God sends Jeremiah to warn the people. 'Turn back now, every one of you from your evil ways,' He says. But God already knows what the people will say. They answer, 'It is hopeless! We will follow our own plans.' They will not listen.

This is heartbreaking. The people have become so hardened that they refuse to be shaped. But even here — even in this sad moment — God is not finished. He is still the Potter. He still holds the clay. His plan to rescue His people is not ruined. It is already being shaped into something new.

Christ in This Story

Jesus is the true and perfect Potter who came to reshape what sin had broken. Just as the potter did not throw away the collapsed clay but started again, God did not abandon His people — He sent His own Son to make a new covenant, written not on stone but on hearts (Jeremiah 31:33). Christ's death and resurrection is God's ultimate act of forming something new from ruin: a people remade, repentant, and restored. All who come to Jesus in repentance are like clay in the Potter's hands, being shaped into the image of His Son (Romans 8:29).

Historical Context

Pottery was one of the most essential crafts in the ancient Near East, and archaeologists have uncovered thousands of clay vessels from the biblical period in and around Jerusalem. A potter's workshop like the one Jeremiah visits would have been located in the lower city, near a water source needed to keep the clay workable. The foot-powered potter's wheel (Hebrew: 'obnayim,' literally 'two stones') was a double-disc device — a lower wheel kicked by the foot to spin an upper wheel on which the clay was worked. This technology was well established in Israel by Jeremiah's time (late 7th century BC).

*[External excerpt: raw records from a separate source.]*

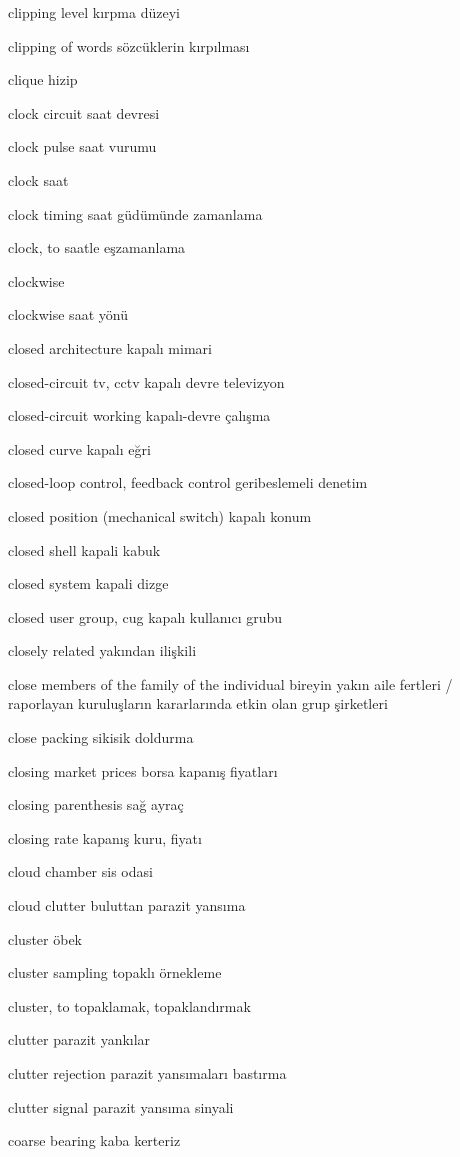 \documentclass[12pt,fleqn]{article}\usepackage{../../common}
\begin{document}
clipping level kırpma düzeyi

clipping of words sözcüklerin kırpılması

clique hizip

clock circuit saat devresi

clock pulse saat vurumu

clock saat

clock timing saat güdümünde zamanlama

clock, to saatle eşzamanlama

clockwise

clockwise saat yönü

closed architecture kapalı mimari

closed-circuit tv, cctv kapalı devre televizyon

closed-circuit working kapalı-devre çalışma

closed curve kapalı eğri

closed-loop control, feedback control geribeslemeli denetim

closed position (mechanical switch) kapalı konum

closed shell kapali kabuk

closed system kapali dizge

closed user group, cug kapalı kullanıcı grubu

closely related yakından ilişkili

close members of the family of the individual bireyin yakın aile fertleri / raporlayan kuruluşların kararlarında etkin olan grup şirketleri

close packing sikisik doldurma

closing market prices borsa kapanış fiyatları

closing parenthesis sağ ayraç

closing rate kapanış kuru, fiyatı

cloud chamber sis odasi

cloud clutter buluttan parazit yansıma

cluster öbek

cluster sampling topaklı örnekleme

cluster, to topaklamak, topaklandırmak

clutter parazit yankılar

clutter rejection parazit yansımaları bastırma

clutter signal parazit yansıma sinyali

coarse bearing kaba kerteriz
\end{document}

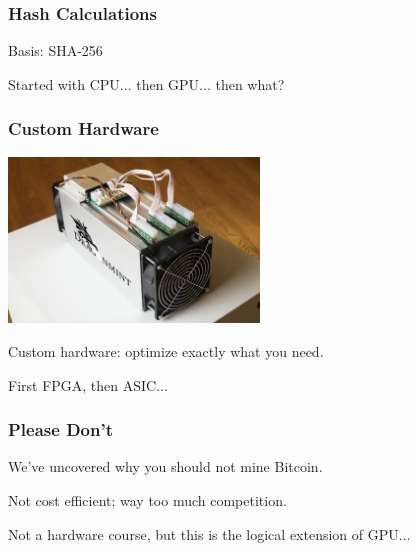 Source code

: \begin{frame}
\frametitle{Hash Calculations}

Basis: SHA-256

Started with CPU... then GPU... then what?


\end{frame}

\begin{frame}
\frametitle{Custom Hardware}

\begin{center}
	\includegraphics[width=0.5\textwidth]{images/dragonmint.jpeg}
\end{center}

Custom hardware: optimize exactly what you need.

First FPGA, then ASIC...

\end{frame}


\begin{frame}
\frametitle{Please Don't}

We've uncovered why you should not mine Bitcoin.

Not cost efficient; way too much competition.

Not a hardware course, but this is the logical extension of GPU...

\end{frame}






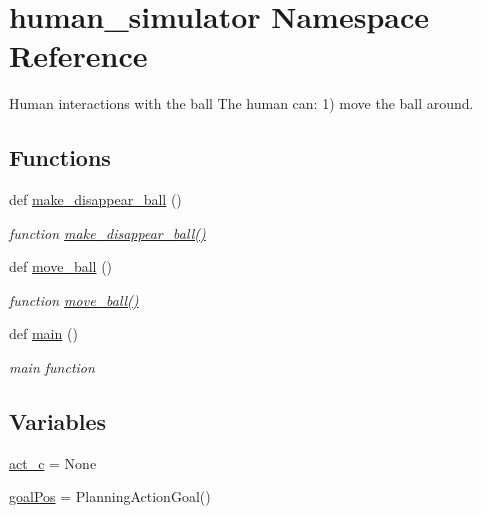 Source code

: \hypertarget{namespacehuman__simulator}{}\section{human\+\_\+simulator Namespace Reference}
\label{namespacehuman__simulator}


Human interactions with the ball The human can\+: 1) move the ball around.  


\subsection*{Functions}
\begin{DoxyCompactItemize}
\item 
def \hyperlink{namespacehuman__simulator_a4e00db04bb9f513c32ed695f315d525f}{make\+\_\+disappear\+\_\+ball} ()
\begin{DoxyCompactList}\small\item\em function \hyperlink{namespacehuman__simulator_a4e00db04bb9f513c32ed695f315d525f}{make\+\_\+disappear\+\_\+ball()} \end{DoxyCompactList}\item 
def \hyperlink{namespacehuman__simulator_aebb3c3946d1ca4e8a8fe5d6762296cec}{move\+\_\+ball} ()
\begin{DoxyCompactList}\small\item\em function \hyperlink{namespacehuman__simulator_aebb3c3946d1ca4e8a8fe5d6762296cec}{move\+\_\+ball()} \end{DoxyCompactList}\item 
def \hyperlink{namespacehuman__simulator_adb91dbb164188ff85ca65a1c0380a16a}{main} ()
\begin{DoxyCompactList}\small\item\em main function \end{DoxyCompactList}\end{DoxyCompactItemize}
\subsection*{Variables}
\begin{DoxyCompactItemize}
\item 
\hyperlink{namespacehuman__simulator_a3df97310032b13c3a872db61817147a4}{act\+\_\+c} = None
\item 
\hyperlink{namespacehuman__simulator_a9c29a9b3b5c8150e808af93b318f0f30}{goal\+Pos} = Planning\+Action\+Goal()
\end{DoxyCompactItemize}


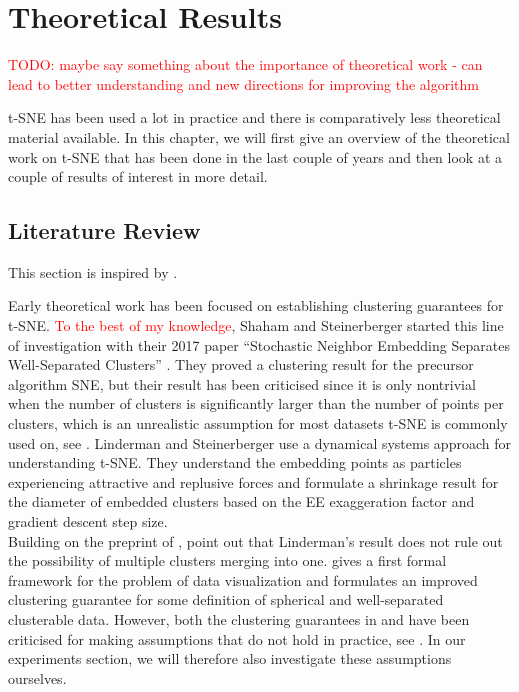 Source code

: \chapter{Theoretical Results}\label{chapter:theoretical_results}
\textcolor{red}{TODO: maybe say something about the importance of theoretical work - can lead to better understanding and new directions for improving the algorithm}

t-SNE has been used a lot in practice and there is comparatively less theoretical material available. 
In this chapter, we will first give an overview of the theoretical work on t-SNE that has been done in the last couple of years and then look at a couple of results of interest in more detail. 

\section{Literature Review}
This section is inspired by \cite{murray2024largedatalimitsscaling}. 

Early theoretical work has been focused on establishing clustering guarantees for t-SNE. 
\textcolor{red}{To the best of my knowledge}, Shaham and Steinerberger started this line of investigation with their 2017 paper \enquote{Stochastic Neighbor Embedding Separates Well-Separated Clusters} \cite{shaham17}. 
They proved a clustering result for the precursor algorithm SNE, but their result has been criticised since it is only nontrivial when the number of clusters is significantly larger than the number of points per clusters, which is an unrealistic assumption for most datasets t-SNE is commonly used on, see \cite{Arora18}.  
Linderman and Steinerberger \cite{LinStei22} use a dynamical systems approach for understanding t-SNE. 
They understand the embedding points as particles experiencing attractive and replusive forces and formulate a shrinkage result for the diameter of embedded clusters based on the EE exaggeration factor and gradient descent step size. \\
Building on the preprint of \cite{LinStei22}, \cite{Arora18} point out that Linderman's result does not rule out the possibility of multiple clusters merging into one. 
\cite{Arora18} gives a first formal framework for the problem of data visualization and formulates an improved clustering guarantee for some definition of spherical and well-separated clusterable data. 
However, both the clustering guarantees in \cite{Arora18} and \cite{LinStei22} have been criticised for making assumptions that do not hold in practice, see \cite{yang2021tsneoptimizedrevealclusters}. In our experiments section, we will therefore also investigate these assumptions ourselves. 


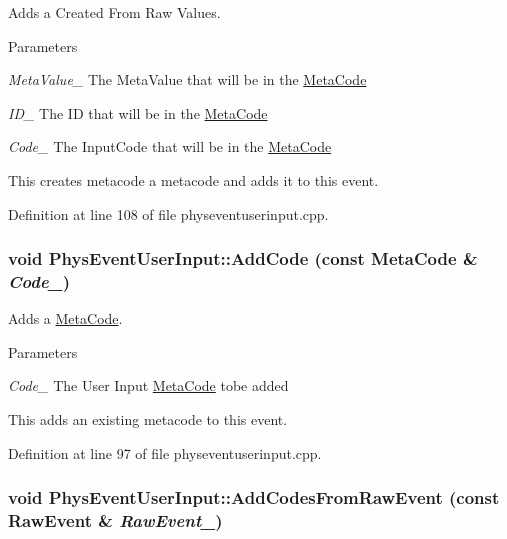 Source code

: Adds a Created From Raw Values. 
\begin{DoxyParams}{Parameters}
\item[{\em MetaValue\_\-}]The MetaValue that will be in the \hyperlink{classMetaCode}{MetaCode} \item[{\em ID\_\-}]The ID that will be in the \hyperlink{classMetaCode}{MetaCode} \item[{\em Code\_\-}]The InputCode that will be in the \hyperlink{classMetaCode}{MetaCode}\end{DoxyParams}
This creates metacode a metacode and adds it to this event. 

Definition at line 108 of file physeventuserinput.cpp.\hypertarget{classPhysEventUserInput_a4f5b94c64cd08c15b480e441d25a385d}{
\subsubsection[{AddCode}]{\setlength{\rightskip}{0pt plus 5cm}void PhysEventUserInput::AddCode (const {\bf MetaCode} \& {\em Code\_\-})}}
\label{dc/d0e/classPhysEventUserInput_a4f5b94c64cd08c15b480e441d25a385d}


Adds a \hyperlink{classMetaCode}{MetaCode}. 
\begin{DoxyParams}{Parameters}
\item[{\em Code\_\-}]The User Input \hyperlink{classMetaCode}{MetaCode} tobe added\end{DoxyParams}
This adds an existing metacode to this event. 

Definition at line 97 of file physeventuserinput.cpp.\hypertarget{classPhysEventUserInput_a9e42f42f9a4a42f792e5cf95856669c0}{
\subsubsection[{AddCodesFromRawEvent}]{\setlength{\rightskip}{0pt plus 5cm}void PhysEventUserInput::AddCodesFromRawEvent (const RawEvent \& {\em RawEvent\_\-})}}
\label{dc/d0e/classPhysEventUserInput_a9e42f42f9a4a42f792e5cf95856669c0}


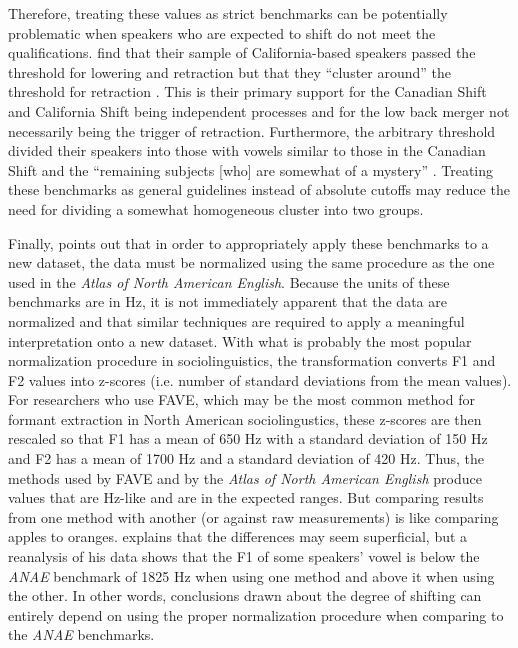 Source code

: Therefore, treating these values as strict benchmarks can be potentially problematic when speakers who are expected to shift do not meet the qualifications. \citeauthor{kennedy_grama_2012} find that their sample of California-based speakers passed the threshold for \dress lowering and \trap retraction but that they ``cluster around'' the threshold for \lot retraction \citeyearpar[49]{kennedy_grama_2012}. This is their primary support for the Canadian Shift and California Shift being independent processes and for the low back merger not necessarily being the trigger of \trap retraction. Furthermore, the arbitrary threshold divided their speakers into those with vowels similar to those in the Canadian Shift and the ``remaining subjects [who] are somewhat of a mystery'' \citeyearpar[51]{kennedy_grama_2012}. Treating these benchmarks as general guidelines instead of absolute cutoffs may reduce the need for dividing a somewhat homogeneous cluster into two groups.

Finally, \citet{dinkin_2018} points out that in order to appropriately apply these benchmarks to a new dataset, the data must be normalized using the same procedure as the one used in the \textit{Atlas of North American English}. Because the units of these benchmarks are in Hz, it is not immediately apparent that the data are normalized and that similar techniques are required to apply a meaningful interpretation onto a new dataset. With what is probably the most popular normalization procedure in sociolinguistics, the \citet{lobanov_1971} transformation converts F1 and F2 values into z-scores (i.e. number of standard deviations from the mean values). For researchers who use FAVE, which may be the most common method for formant extraction in North American sociolingustics, these z-scores are then rescaled so that F1 has a mean of 650 Hz with a standard deviation of 150 Hz and F2 has a mean of 1700 Hz and a standard deviation of 420 Hz. Thus, the methods used by FAVE and by the \textit{Atlas of North American English} produce values that are Hz-like and are in the expected ranges. But comparing results from one method with another (or against raw measurements) is like comparing apples to oranges. \citet{dinkin_2018} explains that the differences may seem superficial, but a reanalysis of his data shows that the F1 of some speakers’ \trap vowel is below the \textit{ANAE} benchmark of 1825 Hz when using one method and above it when using the other. In other words, conclusions drawn about the degree of shifting can entirely depend on using the proper normalization procedure when comparing to the \textit{ANAE} benchmarks.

Jeremiah's ministry takes place during one of the most turbulent periods in Judah's history, just decades before the Babylonian exile (586 BC). The nation is caught between the great empires of Egypt and Babylon, and its spiritual condition mirrors its political instability. The imagery of the potter and clay was not invented by Jeremiah — it was a widely understood metaphor across the ancient world for divine sovereignty over human affairs — but God fills it here with a uniquely covenantal meaning, tying it directly to Israel's responsibility to respond to His word.

Let's Pray

Heavenly Father, thank You for being the Potter who never gives up on Your people. Please shape our hearts with Your hands and help us to turn back to You when we go the wrong way. Thank You for sending Jesus to make us new. Amen.